> **Task statement**
Copy out the data exactly as it appears, without a single image.

-=-=-=-=-

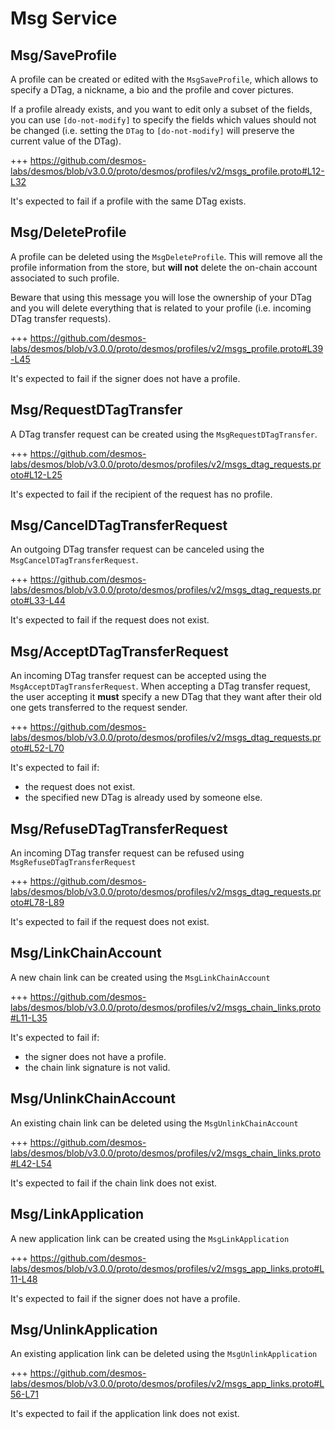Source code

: <!--
order: 3
-->

# Msg Service

## Msg/SaveProfile
A profile can be created or edited with the `MsgSaveProfile`, which allows to specify a DTag, a nickname, a bio and the profile and cover pictures. 

If a profile already exists, and you want to edit only a subset of the fields, you can use `[do-not-modify]` to specify the fields which values should not be changed (i.e. setting the `DTag` to `[do-not-modify]` will preserve the current value of the DTag).

+++ https://github.com/desmos-labs/desmos/blob/v3.0.0/proto/desmos/profiles/v2/msgs_profile.proto#L12-L32

It's expected to fail if a profile with the same DTag exists.

## Msg/DeleteProfile
A profile can be deleted using the `MsgDeleteProfile`. This will remove all the profile information from the store, but **will not** delete the on-chain account associated to such profile. 

Beware that using this message you will lose the ownership of your DTag and you will delete everything that is related to your profile (i.e. incoming DTag transfer requests). 

+++ https://github.com/desmos-labs/desmos/blob/v3.0.0/proto/desmos/profiles/v2/msgs_profile.proto#L39-L45

It's expected to fail if the signer does not have a profile. 

## Msg/RequestDTagTransfer
A DTag transfer request can be created using the `MsgRequestDTagTransfer`. 

+++ https://github.com/desmos-labs/desmos/blob/v3.0.0/proto/desmos/profiles/v2/msgs_dtag_requests.proto#L12-L25

It's expected to fail if the recipient of the request has no profile.

## Msg/CancelDTagTransferRequest
An outgoing DTag transfer request can be canceled using the `MsgCancelDTagTransferRequest`. 

+++ https://github.com/desmos-labs/desmos/blob/v3.0.0/proto/desmos/profiles/v2/msgs_dtag_requests.proto#L33-L44

It's expected to fail if the request does not exist.

## Msg/AcceptDTagTransferRequest
An incoming DTag transfer request can be accepted using the `MsgAcceptDTagTransferRequest`. When accepting a DTag transfer request, the user accepting it **must** specify a new DTag that they want after their old one gets transferred to the request sender.

+++ https://github.com/desmos-labs/desmos/blob/v3.0.0/proto/desmos/profiles/v2/msgs_dtag_requests.proto#L52-L70

It's expected to fail if:
* the request does not exist.
* the specified new DTag is already used by someone else.

## Msg/RefuseDTagTransferRequest
An incoming DTag transfer request can be refused using `MsgRefuseDTagTransferRequest`

+++ https://github.com/desmos-labs/desmos/blob/v3.0.0/proto/desmos/profiles/v2/msgs_dtag_requests.proto#L78-L89

It's expected to fail if the request does not exist.

## Msg/LinkChainAccount
A new chain link can be created using the `MsgLinkChainAccount`

+++ https://github.com/desmos-labs/desmos/blob/v3.0.0/proto/desmos/profiles/v2/msgs_chain_links.proto#L11-L35

It's expected to fail if:
* the signer does not have a profile.
* the chain link signature is not valid.

## Msg/UnlinkChainAccount
An existing chain link can be deleted using the `MsgUnlinkChainAccount`

+++ https://github.com/desmos-labs/desmos/blob/v3.0.0/proto/desmos/profiles/v2/msgs_chain_links.proto#L42-L54

It's expected to fail if the chain link does not exist.

## Msg/LinkApplication
A new application link can be created using the `MsgLinkApplication`

+++ https://github.com/desmos-labs/desmos/blob/v3.0.0/proto/desmos/profiles/v2/msgs_app_links.proto#L11-L48

It's expected to fail if the signer does not have a profile.

## Msg/UnlinkApplication
An existing application link can be deleted using the `MsgUnlinkApplication`

+++ https://github.com/desmos-labs/desmos/blob/v3.0.0/proto/desmos/profiles/v2/msgs_app_links.proto#L56-L71

It's expected to fail if the application link does not exist.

-=-=-=-=-

> **Exercise answer**
Source code

: <!--
order: 3
-->

# Msg Service

## Msg/SaveProfile
A profile can be created or edited with the `MsgSaveProfile`, which allows to specify a DTag, a nickname, a bio and the profile and cover pictures. 

If a profile already exists, and you want to edit only a subset of the fields, you can use `[do-not-modify]` to specify the fields which values should not be changed (i.e. setting the `DTag` to `[do-not-modify]` will preserve the current value of the DTag).

+++ https://github.com/desmos-labs/desmos/blob/v3.0.0/proto/desmos/profiles/v2/msgs_profile.proto#L12-L32

It's expected to fail if a profile with the same DTag exists.

## Msg/DeleteProfile
A profile can be deleted using the `MsgDeleteProfile`. This will remove all the profile information from the store, but **will not** delete the on-chain account associated to such profile. 

Beware that using this message you will lose the ownership of your DTag and you will delete everything that is related to your profile (i.e. incoming DTag transfer requests). 

+++ https://github.com/desmos-labs/desmos/blob/v3.0.0/proto/desmos/profiles/v2/msgs_profile.proto#L39-L45

It's expected to fail if the signer does not have a profile. 

## Msg/RequestDTagTransfer
A DTag transfer request can be created using the `MsgRequestDTagTransfer`. 

+++ https://github.com/desmos-labs/desmos/blob/v3.0.0/proto/desmos/profiles/v2/msgs_dtag_requests.proto#L12-L25

It's expected to fail if the recipient of the request has no profile.

## Msg/CancelDTagTransferRequest
An outgoing DTag transfer request can be canceled using the `MsgCancelDTagTransferRequest`. 

+++ https://github.com/desmos-labs/desmos/blob/v3.0.0/proto/desmos/profiles/v2/msgs_dtag_requests.proto#L33-L44

It's expected to fail if the request does not exist.

## Msg/AcceptDTagTransferRequest
An incoming DTag transfer request can be accepted using the `MsgAcceptDTagTransferRequest`. When accepting a DTag transfer request, the user accepting it **must** specify a new DTag that they want after their old one gets transferred to the request sender.

+++ https://github.com/desmos-labs/desmos/blob/v3.0.0/proto/desmos/profiles/v2/msgs_dtag_requests.proto#L52-L70

It's expected to fail if:
* the request does not exist.
* the specified new DTag is already used by someone else.

## Msg/RefuseDTagTransferRequest
An incoming DTag transfer request can be refused using `MsgRefuseDTagTransferRequest`

+++ https://github.com/desmos-labs/desmos/blob/v3.0.0/proto/desmos/profiles/v2/msgs_dtag_requests.proto#L78-L89

It's expected to fail if the request does not exist.

## Msg/LinkChainAccount
A new chain link can be created using the `MsgLinkChainAccount`

+++ https://github.com/desmos-labs/desmos/blob/v3.0.0/proto/desmos/profiles/v2/msgs_chain_links.proto#L11-L35

It's expected to fail if:
* the signer does not have a profile.
* the chain link signature is not valid.

## Msg/UnlinkChainAccount
An existing chain link can be deleted using the `MsgUnlinkChainAccount`

+++ https://github.com/desmos-labs/desmos/blob/v3.0.0/proto/desmos/profiles/v2/msgs_chain_links.proto#L42-L54

It's expected to fail if the chain link does not exist.

## Msg/LinkApplication
A new application link can be created using the `MsgLinkApplication`

+++ https://github.com/desmos-labs/desmos/blob/v3.0.0/proto/desmos/profiles/v2/msgs_app_links.proto#L11-L48

It's expected to fail if the signer does not have a profile.

## Msg/UnlinkApplication
An existing application link can be deleted using the `MsgUnlinkApplication`

+++ https://github.com/desmos-labs/desmos/blob/v3.0.0/proto/desmos/profiles/v2/msgs_app_links.proto#L56-L71

It's expected to fail if the application link does not exist.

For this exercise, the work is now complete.